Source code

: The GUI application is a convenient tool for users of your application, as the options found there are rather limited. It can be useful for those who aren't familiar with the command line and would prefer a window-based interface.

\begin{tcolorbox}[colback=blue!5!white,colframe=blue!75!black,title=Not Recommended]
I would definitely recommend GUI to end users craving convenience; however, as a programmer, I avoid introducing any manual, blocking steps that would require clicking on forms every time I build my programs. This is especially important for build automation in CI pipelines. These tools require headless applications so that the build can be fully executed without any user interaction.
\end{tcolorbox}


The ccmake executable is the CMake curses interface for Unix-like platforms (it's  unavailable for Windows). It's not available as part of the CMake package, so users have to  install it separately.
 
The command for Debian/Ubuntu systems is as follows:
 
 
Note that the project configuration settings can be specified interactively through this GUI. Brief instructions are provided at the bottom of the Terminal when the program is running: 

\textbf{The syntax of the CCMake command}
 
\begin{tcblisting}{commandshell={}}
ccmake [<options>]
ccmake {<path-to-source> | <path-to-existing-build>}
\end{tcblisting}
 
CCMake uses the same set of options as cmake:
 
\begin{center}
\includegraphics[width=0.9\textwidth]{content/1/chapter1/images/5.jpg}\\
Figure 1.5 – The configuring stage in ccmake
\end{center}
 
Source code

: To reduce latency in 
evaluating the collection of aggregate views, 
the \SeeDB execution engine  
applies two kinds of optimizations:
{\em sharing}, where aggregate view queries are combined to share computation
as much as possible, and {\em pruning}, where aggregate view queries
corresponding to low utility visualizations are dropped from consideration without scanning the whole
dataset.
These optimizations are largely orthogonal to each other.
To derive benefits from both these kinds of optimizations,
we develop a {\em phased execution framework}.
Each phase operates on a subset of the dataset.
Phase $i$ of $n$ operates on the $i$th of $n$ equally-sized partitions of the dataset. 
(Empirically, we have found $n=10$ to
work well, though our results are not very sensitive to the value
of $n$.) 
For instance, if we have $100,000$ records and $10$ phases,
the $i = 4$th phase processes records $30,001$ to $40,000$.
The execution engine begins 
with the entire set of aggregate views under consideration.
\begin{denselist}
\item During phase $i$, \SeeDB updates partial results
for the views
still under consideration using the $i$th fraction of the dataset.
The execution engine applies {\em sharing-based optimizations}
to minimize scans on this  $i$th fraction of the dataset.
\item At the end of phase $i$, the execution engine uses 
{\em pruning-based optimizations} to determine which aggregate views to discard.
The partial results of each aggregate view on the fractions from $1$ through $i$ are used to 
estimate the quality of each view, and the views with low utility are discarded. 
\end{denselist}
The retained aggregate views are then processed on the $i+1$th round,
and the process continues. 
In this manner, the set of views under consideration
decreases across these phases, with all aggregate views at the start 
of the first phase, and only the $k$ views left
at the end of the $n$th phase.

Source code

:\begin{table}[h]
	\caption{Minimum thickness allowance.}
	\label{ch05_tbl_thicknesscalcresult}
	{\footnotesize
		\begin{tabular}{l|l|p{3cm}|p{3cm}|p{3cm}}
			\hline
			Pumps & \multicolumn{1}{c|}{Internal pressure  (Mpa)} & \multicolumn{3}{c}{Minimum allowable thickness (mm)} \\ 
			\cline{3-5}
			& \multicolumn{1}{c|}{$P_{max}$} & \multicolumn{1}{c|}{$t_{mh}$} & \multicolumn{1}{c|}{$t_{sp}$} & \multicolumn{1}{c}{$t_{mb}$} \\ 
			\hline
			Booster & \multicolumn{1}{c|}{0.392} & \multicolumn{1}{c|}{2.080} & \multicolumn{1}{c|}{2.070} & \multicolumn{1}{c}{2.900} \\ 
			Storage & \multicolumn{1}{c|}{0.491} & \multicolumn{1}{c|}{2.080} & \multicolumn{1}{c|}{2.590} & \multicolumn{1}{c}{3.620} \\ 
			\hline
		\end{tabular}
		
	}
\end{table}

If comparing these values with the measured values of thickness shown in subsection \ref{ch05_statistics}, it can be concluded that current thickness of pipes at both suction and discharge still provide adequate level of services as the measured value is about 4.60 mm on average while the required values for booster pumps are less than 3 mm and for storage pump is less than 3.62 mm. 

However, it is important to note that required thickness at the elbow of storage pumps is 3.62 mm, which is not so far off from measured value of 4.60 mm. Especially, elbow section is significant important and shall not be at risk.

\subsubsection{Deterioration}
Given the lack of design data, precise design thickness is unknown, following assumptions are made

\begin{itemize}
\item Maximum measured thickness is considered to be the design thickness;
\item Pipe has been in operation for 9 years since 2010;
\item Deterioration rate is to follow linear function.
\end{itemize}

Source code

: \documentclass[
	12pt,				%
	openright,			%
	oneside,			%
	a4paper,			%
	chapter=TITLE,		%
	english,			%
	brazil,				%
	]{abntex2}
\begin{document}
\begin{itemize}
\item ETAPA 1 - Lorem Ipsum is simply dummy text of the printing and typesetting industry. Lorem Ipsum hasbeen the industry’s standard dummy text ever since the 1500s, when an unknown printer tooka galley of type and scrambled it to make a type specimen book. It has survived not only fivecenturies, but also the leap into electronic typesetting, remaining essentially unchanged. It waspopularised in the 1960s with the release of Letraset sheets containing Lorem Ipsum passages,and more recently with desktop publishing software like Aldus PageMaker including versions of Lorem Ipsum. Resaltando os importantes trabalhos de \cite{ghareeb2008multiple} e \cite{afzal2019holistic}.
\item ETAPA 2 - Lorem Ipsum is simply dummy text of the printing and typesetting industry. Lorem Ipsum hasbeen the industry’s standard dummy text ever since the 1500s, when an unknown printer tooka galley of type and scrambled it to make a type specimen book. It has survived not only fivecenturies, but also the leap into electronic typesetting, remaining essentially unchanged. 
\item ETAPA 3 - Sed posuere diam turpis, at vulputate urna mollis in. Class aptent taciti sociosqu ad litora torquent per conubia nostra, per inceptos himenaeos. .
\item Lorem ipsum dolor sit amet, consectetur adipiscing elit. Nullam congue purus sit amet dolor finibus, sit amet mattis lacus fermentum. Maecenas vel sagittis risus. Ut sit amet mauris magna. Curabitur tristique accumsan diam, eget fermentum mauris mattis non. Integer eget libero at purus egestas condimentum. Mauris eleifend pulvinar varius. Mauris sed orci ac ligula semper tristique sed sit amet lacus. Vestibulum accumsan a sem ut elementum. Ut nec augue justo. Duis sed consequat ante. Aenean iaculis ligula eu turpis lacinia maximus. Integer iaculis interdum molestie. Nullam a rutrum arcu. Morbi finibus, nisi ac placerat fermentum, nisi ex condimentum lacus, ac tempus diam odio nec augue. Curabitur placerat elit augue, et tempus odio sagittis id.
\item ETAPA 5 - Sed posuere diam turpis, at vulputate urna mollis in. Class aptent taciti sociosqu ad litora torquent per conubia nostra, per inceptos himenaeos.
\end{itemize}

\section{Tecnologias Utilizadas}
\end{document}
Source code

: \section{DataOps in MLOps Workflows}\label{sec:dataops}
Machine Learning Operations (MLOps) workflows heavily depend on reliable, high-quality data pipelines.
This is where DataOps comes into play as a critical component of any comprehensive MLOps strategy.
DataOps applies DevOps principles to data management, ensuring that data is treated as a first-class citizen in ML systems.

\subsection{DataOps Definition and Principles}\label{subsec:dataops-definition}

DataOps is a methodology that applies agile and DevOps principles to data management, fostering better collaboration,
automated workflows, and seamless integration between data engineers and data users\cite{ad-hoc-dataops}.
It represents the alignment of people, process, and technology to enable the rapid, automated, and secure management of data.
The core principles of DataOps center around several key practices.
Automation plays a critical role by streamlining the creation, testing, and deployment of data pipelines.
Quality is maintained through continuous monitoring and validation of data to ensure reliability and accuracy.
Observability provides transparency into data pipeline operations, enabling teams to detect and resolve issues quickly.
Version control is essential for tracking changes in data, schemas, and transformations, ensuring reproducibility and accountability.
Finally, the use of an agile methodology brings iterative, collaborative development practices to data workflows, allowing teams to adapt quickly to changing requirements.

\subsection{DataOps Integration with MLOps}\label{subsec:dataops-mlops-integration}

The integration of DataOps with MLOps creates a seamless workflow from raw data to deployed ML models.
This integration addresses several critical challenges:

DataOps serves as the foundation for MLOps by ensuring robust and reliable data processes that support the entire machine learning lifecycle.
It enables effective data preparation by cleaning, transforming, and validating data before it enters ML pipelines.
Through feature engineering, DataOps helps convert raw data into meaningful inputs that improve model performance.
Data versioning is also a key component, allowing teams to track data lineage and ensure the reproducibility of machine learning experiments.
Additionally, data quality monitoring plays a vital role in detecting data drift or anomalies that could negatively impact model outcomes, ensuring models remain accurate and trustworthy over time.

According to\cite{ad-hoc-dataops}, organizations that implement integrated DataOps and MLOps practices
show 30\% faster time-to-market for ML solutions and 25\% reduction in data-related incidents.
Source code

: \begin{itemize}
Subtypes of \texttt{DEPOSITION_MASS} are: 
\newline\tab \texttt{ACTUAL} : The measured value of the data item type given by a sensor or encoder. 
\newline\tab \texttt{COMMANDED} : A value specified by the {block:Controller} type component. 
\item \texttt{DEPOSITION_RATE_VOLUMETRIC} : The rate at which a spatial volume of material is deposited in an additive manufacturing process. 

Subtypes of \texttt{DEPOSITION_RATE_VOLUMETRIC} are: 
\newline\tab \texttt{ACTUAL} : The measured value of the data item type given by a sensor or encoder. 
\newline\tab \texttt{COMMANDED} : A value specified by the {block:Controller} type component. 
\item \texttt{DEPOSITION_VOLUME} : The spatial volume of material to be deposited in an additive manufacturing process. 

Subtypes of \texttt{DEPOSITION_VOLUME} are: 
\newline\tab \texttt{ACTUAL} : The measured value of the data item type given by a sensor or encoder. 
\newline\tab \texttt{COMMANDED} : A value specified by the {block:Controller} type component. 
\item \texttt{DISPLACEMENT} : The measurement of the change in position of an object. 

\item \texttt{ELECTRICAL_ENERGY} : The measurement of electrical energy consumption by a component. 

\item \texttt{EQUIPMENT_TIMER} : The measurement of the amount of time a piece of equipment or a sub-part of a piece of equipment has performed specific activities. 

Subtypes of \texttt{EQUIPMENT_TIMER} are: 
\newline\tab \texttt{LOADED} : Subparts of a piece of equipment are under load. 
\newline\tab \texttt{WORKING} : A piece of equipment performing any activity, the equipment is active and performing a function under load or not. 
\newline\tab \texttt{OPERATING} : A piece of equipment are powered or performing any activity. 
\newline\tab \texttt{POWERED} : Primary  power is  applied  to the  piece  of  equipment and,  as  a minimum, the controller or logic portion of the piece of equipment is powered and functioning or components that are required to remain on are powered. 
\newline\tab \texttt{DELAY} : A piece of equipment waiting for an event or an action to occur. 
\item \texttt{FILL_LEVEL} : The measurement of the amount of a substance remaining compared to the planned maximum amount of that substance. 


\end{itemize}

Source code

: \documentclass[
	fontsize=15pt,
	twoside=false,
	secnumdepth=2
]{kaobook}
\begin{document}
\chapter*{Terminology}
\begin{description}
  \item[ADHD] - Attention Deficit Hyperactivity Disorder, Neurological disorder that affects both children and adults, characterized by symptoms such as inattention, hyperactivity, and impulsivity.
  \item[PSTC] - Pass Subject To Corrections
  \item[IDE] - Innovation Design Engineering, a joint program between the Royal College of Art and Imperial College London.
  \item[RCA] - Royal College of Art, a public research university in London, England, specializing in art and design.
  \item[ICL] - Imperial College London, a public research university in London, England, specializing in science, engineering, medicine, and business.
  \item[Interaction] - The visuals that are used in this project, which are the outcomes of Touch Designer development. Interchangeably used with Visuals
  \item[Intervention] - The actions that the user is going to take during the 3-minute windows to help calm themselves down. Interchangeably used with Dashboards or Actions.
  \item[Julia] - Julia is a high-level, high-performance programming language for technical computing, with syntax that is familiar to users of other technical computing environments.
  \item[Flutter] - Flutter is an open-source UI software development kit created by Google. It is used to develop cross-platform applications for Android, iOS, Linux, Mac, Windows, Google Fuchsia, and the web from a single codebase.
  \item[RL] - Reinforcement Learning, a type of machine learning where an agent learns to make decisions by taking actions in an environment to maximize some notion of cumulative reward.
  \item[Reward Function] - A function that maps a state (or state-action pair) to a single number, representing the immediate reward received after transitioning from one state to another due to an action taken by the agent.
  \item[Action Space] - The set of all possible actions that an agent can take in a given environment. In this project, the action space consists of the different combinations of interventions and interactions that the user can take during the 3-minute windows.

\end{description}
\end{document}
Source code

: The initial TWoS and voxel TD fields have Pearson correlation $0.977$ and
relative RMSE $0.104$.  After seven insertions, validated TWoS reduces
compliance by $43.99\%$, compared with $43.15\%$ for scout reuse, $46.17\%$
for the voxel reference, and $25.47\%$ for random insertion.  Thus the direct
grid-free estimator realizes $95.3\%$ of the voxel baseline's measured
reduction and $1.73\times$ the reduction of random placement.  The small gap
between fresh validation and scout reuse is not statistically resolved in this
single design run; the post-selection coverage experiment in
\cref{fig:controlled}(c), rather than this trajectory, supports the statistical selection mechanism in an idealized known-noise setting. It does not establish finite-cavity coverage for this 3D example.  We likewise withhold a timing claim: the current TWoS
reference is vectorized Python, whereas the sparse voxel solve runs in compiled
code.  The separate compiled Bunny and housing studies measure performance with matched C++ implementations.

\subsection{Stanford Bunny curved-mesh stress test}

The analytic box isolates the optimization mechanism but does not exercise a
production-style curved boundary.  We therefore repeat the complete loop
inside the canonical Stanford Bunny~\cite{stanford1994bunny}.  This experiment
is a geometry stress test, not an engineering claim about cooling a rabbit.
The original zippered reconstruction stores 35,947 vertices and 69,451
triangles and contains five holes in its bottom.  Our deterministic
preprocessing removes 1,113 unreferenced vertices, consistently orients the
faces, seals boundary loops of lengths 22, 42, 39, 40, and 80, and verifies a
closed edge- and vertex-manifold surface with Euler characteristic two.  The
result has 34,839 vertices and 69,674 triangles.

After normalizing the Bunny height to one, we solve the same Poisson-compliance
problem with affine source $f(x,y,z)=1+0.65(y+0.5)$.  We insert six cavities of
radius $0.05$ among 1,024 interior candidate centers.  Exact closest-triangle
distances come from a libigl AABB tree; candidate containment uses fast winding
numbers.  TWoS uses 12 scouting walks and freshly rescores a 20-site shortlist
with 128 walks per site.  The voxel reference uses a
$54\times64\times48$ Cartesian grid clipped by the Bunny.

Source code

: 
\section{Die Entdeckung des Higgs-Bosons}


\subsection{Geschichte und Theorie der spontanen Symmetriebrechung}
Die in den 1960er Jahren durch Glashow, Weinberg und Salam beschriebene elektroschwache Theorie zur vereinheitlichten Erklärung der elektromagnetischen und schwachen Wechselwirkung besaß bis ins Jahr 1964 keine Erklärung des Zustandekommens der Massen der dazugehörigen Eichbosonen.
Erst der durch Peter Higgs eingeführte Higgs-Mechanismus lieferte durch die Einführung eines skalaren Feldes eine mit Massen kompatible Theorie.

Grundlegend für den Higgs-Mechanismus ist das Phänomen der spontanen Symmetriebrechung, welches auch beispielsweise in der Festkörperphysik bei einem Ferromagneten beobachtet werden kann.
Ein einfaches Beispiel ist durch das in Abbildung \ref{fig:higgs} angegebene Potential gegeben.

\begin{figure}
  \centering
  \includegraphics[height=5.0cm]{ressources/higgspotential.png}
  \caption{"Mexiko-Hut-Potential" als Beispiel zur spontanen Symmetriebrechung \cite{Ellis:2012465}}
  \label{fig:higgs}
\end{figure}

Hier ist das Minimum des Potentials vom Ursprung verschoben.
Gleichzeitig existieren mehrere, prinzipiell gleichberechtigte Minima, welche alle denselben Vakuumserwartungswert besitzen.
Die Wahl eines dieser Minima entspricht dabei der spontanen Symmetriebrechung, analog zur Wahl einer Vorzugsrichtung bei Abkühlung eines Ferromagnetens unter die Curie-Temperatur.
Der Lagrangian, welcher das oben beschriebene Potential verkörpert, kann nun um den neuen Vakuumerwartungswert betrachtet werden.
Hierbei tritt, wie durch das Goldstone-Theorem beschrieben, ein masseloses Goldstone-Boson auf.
════
▶ PROBLEM STATEMENT:
What you give back should be only the lines of the records above, starting at the line with "result has 34,839" and ending at the line with "Gleichzeitig existieren mehrere, prinzipiell", restated word for word.

▶ SOLUTION TO THIS TASK:
result has 34,839 vertices and 69,674 triangles.

After normalizing the Bunny height to one, we solve the same Poisson-compliance
problem with affine source $f(x,y,z)=1+0.65(y+0.5)$.  We insert six cavities of
radius $0.05$ among 1,024 interior candidate centers.  Exact closest-triangle
distances come from a libigl AABB tree; candidate containment uses fast winding
numbers.  TWoS uses 12 scouting walks and freshly rescores a 20-site shortlist
with 128 walks per site.  The voxel reference uses a
$54\times64\times48$ Cartesian grid clipped by the Bunny.

Source code

: 
\section{Die Entdeckung des Higgs-Bosons}


\subsection{Geschichte und Theorie der spontanen Symmetriebrechung}
Die in den 1960er Jahren durch Glashow, Weinberg und Salam beschriebene elektroschwache Theorie zur vereinheitlichten Erklärung der elektromagnetischen und schwachen Wechselwirkung besaß bis ins Jahr 1964 keine Erklärung des Zustandekommens der Massen der dazugehörigen Eichbosonen.
Erst der durch Peter Higgs eingeführte Higgs-Mechanismus lieferte durch die Einführung eines skalaren Feldes eine mit Massen kompatible Theorie.

Grundlegend für den Higgs-Mechanismus ist das Phänomen der spontanen Symmetriebrechung, welches auch beispielsweise in der Festkörperphysik bei einem Ferromagneten beobachtet werden kann.
Ein einfaches Beispiel ist durch das in Abbildung \ref{fig:higgs} angegebene Potential gegeben.

\begin{figure}
  \centering
  \includegraphics[height=5.0cm]{ressources/higgspotential.png}
  \caption{"Mexiko-Hut-Potential" als Beispiel zur spontanen Symmetriebrechung \cite{Ellis:2012465}}
  \label{fig:higgs}
\end{figure}

Hier ist das Minimum des Potentials vom Ursprung verschoben.
Gleichzeitig existieren mehrere, prinzipiell gleichberechtigte Minima, welche alle denselben Vakuumserwartungswert besitzen.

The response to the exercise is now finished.